Search code examples
mongodbnutchgora

Gora MongoDb Exception, can't serialize Utf8


I'm trying to get nutch 2.3 work with mongoDB but I get the following exception:

java.lang.IllegalArgumentException: can't serialize class org.apache.avro.util.Utf8
at org.bson.BasicBSONEncoder._putObjectField(BasicBSONEncoder.java:284)
at org.bson.BasicBSONEncoder.putObject(BasicBSONEncoder.java:185)

I've found the following ticket related to this problem, which says it should be resolved in nutch 2.3: https://issues.apache.org/jira/browse/NUTCH-1843

There's another ticket for the Gora project which says this issue is actually resolved in Gora 0.6 which can be found in https://issues.apache.org/jira/browse/GORA-388 . However Nutch 2.3 uses gora 0.5. So I don't see how this issue would be resolved in nutch 2.3.

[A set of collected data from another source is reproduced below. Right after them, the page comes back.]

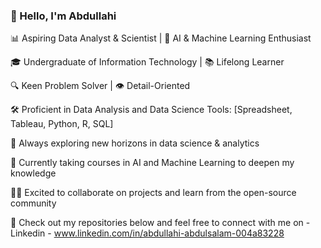 ### 👋 Hello, I'm Abdullahi

📊 Aspiring Data Analyst & Scientist | 🤖 AI & Machine Learning Enthusiast

🎓 Undergraduate of Information Technology | 📚 Lifelong Learner

🔍 Keen Problem Solver | 👁️ Detail-Oriented

🛠️ Proficient in Data Analysis and Data Science Tools: [Spreadsheet, Tableau, Python, R, SQL]

🌱 Always exploring new horizons in data science & analytics

📖 Currently taking courses in AI and Machine Learning to deepen my knowledge

👨‍💻 Excited to collaborate on projects and learn from the open-source community

📂 Check out my repositories below and feel free to connect with me on
    - Linkedin - www.linkedin.com/in/abdullahi-abdulsalam-004a83228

I really would like to use MongoDB, but I can't seem to overcome the issue. Is there anyone who has insight into this problem? Is it a configuration issue?


Solution

  • The solution is to apply the following patch: https://issues.apache.org/jira/browse/NUTCH-1946 to your project. This patch updates gora to 0.6, which contains the fix for this problem.

    If you run into a RuntimeException during the GeneratorJob, please add the following to your nutch-site.xml

    <property>
        <name>io.serializations</name>
        <value>org.apache.hadoop.io.serializer.WritableSerialization</value>
        <description>A list of serialization classes that can be used for
            obtaining serializers and deserializers.</description>
    </property>